Hardware shaders come in three types: vertex, geometry and fragment. As mentioned in the previous section, each is responsible for modifying the data at a different stage of the pipeline and passing it onto the next stage. In the image below (borrowed from NVIDIA Cg Manual) we can see the basic structure of the pipeline (note: geometry shaders are missing).

Vertex shaders are executed first in the pipeline. Their task is to modify per-vertex attribute information (position, normal, UV coordinates, per-vertex color, ect...) and project the 3D vertex data down into 2D clip space for assembly and rasterization. Vertex shaders are useful for accelerating tasks such as skinning or morphing.

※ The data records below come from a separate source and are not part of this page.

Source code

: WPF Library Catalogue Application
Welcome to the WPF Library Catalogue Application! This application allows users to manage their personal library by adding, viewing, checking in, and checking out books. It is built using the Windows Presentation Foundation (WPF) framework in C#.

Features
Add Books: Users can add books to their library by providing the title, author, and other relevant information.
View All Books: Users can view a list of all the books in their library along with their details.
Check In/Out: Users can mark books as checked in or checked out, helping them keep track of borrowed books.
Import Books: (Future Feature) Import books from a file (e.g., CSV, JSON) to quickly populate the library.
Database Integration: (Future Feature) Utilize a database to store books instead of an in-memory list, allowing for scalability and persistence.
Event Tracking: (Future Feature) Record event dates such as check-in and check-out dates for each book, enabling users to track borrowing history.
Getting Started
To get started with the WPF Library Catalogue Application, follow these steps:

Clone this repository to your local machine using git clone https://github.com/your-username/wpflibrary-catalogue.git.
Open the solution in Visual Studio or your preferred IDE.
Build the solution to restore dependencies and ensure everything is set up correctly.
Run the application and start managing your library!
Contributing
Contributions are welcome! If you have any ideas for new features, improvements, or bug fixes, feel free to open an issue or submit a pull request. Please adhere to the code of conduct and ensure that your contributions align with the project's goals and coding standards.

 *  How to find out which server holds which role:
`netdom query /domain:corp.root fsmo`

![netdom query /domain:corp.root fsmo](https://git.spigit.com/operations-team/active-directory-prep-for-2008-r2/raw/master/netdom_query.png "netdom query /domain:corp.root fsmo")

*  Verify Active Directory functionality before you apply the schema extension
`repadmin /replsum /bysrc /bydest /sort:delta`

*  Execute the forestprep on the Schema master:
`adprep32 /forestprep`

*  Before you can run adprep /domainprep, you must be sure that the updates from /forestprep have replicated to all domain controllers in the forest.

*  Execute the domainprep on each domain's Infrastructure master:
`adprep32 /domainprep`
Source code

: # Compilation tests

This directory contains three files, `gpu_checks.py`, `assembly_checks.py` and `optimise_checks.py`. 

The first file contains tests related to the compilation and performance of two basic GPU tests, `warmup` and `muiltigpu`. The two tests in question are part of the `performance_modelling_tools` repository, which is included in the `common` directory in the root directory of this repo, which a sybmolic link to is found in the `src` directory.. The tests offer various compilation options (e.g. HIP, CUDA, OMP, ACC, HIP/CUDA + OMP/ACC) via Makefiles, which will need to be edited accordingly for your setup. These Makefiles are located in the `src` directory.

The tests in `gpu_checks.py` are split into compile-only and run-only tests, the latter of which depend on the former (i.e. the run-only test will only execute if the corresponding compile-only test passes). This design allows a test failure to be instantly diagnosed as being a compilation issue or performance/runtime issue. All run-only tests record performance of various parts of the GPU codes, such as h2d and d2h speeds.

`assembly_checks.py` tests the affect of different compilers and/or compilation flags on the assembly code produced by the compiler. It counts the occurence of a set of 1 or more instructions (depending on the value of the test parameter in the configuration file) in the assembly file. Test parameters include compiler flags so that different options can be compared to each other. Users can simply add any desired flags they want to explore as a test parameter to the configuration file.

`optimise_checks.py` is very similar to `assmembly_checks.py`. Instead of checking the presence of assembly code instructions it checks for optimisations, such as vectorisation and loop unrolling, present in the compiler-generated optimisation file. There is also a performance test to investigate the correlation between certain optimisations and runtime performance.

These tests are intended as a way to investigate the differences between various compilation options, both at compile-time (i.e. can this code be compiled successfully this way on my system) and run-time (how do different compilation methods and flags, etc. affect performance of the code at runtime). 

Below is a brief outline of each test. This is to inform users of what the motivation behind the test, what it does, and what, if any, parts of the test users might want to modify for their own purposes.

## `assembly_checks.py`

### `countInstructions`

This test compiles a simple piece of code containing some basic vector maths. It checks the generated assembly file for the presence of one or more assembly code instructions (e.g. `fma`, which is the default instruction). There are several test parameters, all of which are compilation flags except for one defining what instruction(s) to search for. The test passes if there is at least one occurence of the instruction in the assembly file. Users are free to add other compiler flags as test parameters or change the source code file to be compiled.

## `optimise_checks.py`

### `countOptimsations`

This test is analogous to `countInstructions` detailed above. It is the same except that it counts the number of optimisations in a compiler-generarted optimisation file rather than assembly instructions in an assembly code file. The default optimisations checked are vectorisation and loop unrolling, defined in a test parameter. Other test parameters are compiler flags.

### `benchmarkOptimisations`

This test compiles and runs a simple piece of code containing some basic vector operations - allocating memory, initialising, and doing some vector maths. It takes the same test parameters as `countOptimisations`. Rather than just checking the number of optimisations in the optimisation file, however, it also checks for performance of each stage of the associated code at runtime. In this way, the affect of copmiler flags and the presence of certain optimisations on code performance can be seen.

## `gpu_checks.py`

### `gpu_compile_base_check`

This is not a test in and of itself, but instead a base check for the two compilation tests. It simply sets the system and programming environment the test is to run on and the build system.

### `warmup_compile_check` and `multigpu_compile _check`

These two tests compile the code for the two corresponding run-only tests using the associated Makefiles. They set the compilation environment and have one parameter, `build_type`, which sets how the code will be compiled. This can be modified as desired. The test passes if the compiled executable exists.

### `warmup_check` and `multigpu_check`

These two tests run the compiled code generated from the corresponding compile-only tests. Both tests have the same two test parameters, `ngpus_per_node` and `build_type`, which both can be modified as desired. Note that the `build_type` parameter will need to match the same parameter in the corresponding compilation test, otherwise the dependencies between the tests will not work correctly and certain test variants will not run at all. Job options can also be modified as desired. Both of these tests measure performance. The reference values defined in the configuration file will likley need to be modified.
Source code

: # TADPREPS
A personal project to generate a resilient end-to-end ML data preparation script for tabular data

After the vertex data is transformed and projected down, assembly of the vertices into graphics primitives (lines, polygons) is performed. The geometry shader controls the assembly process allowing for the graphics hardware to create new graphics primitives from the input vertices on the fly. However, note that geometry shaders are a relatively new feature for GPUs, and many recent cards and APIs do not perform it (at the time of this writing DirectX 10 or OpenGL w/ NVIDIA extensions, and DirectX 10 compatible hardware is required).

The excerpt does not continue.